Dropping into Glen Esk gives a welcome break from any weather that’s around, and the riverside trails on the west side can be made a little faster by sticking to the tarmac on the east side, if time isn’t on your side. After Edzell, lanes take us through Brechin and on towards the coast again at Arbroath (where you can get your smoked haddock or ‘Arbroath Smokie). Camping gets a little trickier in Angus, but just on the southern side of Arbroath the dunes provide a peaceful spot once you’re a little way out of town, without being too far away to nip back in for a coffee and some breakfast in the morning.
The final stretch to Dundee follows the coast on a fast cycle path, with the entrance to the Firth of Tay on your left and the Tay bridges ahead once you round the corner at Broughty Ferry.
Dundee to Edinburgh - 115km
Pictish Kingdoms: Fib and Gododdin
Once across the Tay Road Bridge via its central cycle lane, we arrive in the Kingdom of Fife (or ‘Fib’, to give it its proper Pictish name). Sandwiched between the firths of Tay and Forth, Fife is as good an example as anywhere else of Scotland’s different histories lying side by side. The first hill climbs the side of Norman’s Law, a prominent lookout that’s crowned by an Iron Age hill fort. A mixture of singletrack on the Fife Coastal Path, farm tracks and lanes takes us on toward another hill fort on top of the prominent Lomond Hills, but not before passing near to the old royal palace at Falkland. From the traversing trail that runs across the Lomonds we begin to see the more modern Scotland: the coal mining towns of south-east Fife, the shipyards at Rosyth, and the unmistakable, rust-red silhouette of the Forth Rail Bridge.
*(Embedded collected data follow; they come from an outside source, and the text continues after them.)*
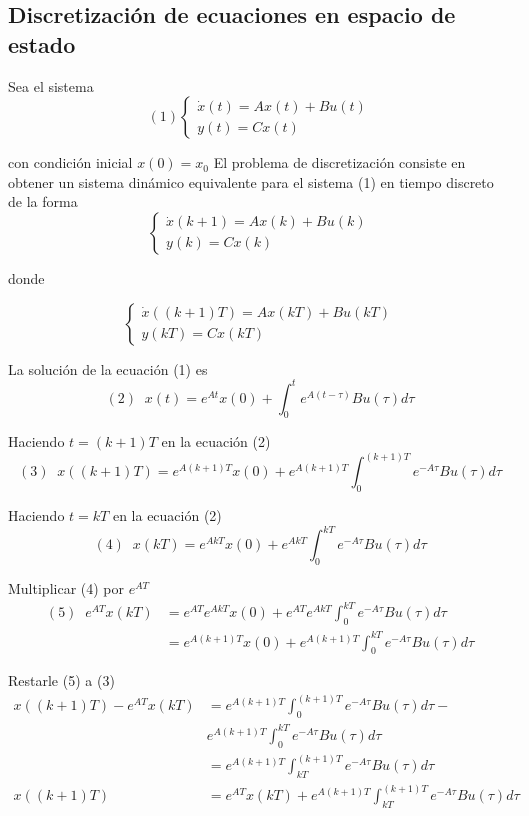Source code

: \subsection{Discretización de ecuaciones en espacio de estado}

Sea el sistema
\[
    (1)
    \left\{
        \begin{array}{lll}
            \dot{x}(t) = Ax(t) + Bu(t)\\
            y(t) = Cx(t)
        \end{array}
    \right.
\]

con condición inicial \( x(0) = x_{0} \)
El problema de discretización consiste en obtener un sistema dinámico equivalente para el sistema (1) en tiempo discreto de la forma
\[
    \left\{
        \begin{array}{lll}
            \dot{x}(k+1) = Ax(k) + Bu(k) \\
            y(k) = Cx(k)
        \end{array}
    \right.
\]

donde

\[
    \left\{
        \begin{array}{lll}
            \dot{x}((k+1)T) = Ax(kT) + Bu(kT) \\
            y(kT) = Cx(kT)
        \end{array}
    \right.
\]

La solución de la ecuación (1) es 
\[
    (2) \;\; x(t) = e^{At}x(0) + \int_{0}^{t}e^{A(t-\tau)}Bu(\tau)d\tau
\]

Haciendo \( t = (k+1)T \) en la ecuación (2)
\[
    (3) \;\; x((k+1)T) = e^{A(k+1)T}x(0) + e^{A(k+1)T} \int_{0}^{(k+1)T} e^{-A\tau}Bu(\tau)d\tau
\]

Haciendo \( t = kT \) en la ecuación (2)
\[
    (4) \;\; x(kT) = e^{AkT}x(0) + e^{AkT}\int_{0}^{kT} e^{-A\tau}Bu(\tau)d\tau
\]

Multiplicar (4) por \( e^{AT} \)
\[
    \begin{split}
        (5) \;\; e^{AT}x(kT) & = e^{AT}e^{AkT}x(0) + e^{AT}e^{AkT}\int_{0}^{kT} e^{-A\tau}Bu(\tau)d\tau \\
        & = e^{A(k+1)T}x(0) + e^{A(k+1)T}\int_{0}^{kT} e^{-A\tau}Bu(\tau)d\tau
    \end{split}
\]

Restarle (5) a (3)
\[
    \begin{split}
        x((k+1)T) - e^{AT}x(kT) & = e^{A(k+1)T} \int_{0}^{(k+1)T} e^{-A \tau}Bu(\tau)d\tau - \\ 
        & e^{A(k+1)T}\int_{0}^{kT}e^{-A \tau}Bu(\tau)d\tau \\
        & = e^{A(k+1)T}\int_{kT}^{(k+1)T}e^{-A \tau}Bu(\tau)d\tau \\
        x((k+1)T) & = e^{AT}x(kT) + e^{A(k+1)T}\int_{kT}^{(k+1)T}e^{-A \tau}Bu(\tau)d\tau 
    \end{split}
\]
Thanks to the construction of the new road bridge, cyclists can use the old bridge to cross the Firth of Forth, with plenty of traffic-free space to check out the views back to the Fife coast, and onward to the finish point at Edinburgh Castle, which sits on top of the dark hump of Castle Rock above the rest of the city.
Camping in Fife is trickier than it is on the rest of the route, due to the amount of agricultural land and the corresponding lack of fresh drinking water. There are spots where it’s possible, but make sure to stick to the Scottish Outdoor Access Code. There are several paying campsites, guesthouses and B&Bs in the various towns and villages.
The remainder of the route on the south side of the Forth is one of the most pleasant ways you could imagine to ride right into the centre of a country’s capital city. Rather than follow the busy A90, the cycle route takes the coast around Hound Point, passing right underneath the massive riveted girders of the rail bridge and passing through North Queensferry (where I dare you not to stop for a break once you see the menu on the ice cream shop). It then takes you through Dalmeny Park, opposite Cramond Island, before heading up the River Almond a wee way and heading east on disused railway line that delivers you to Haymarket, just a few streets away from Princes Street, the Mound and the final approach up to the castle itself.
Once you’ve arrived, Waverley Station is just down the hill and around the corner, so onward travel is simple (make sure to book a bike spot when you book your train ticket, unless travelling on one of the commuter trains).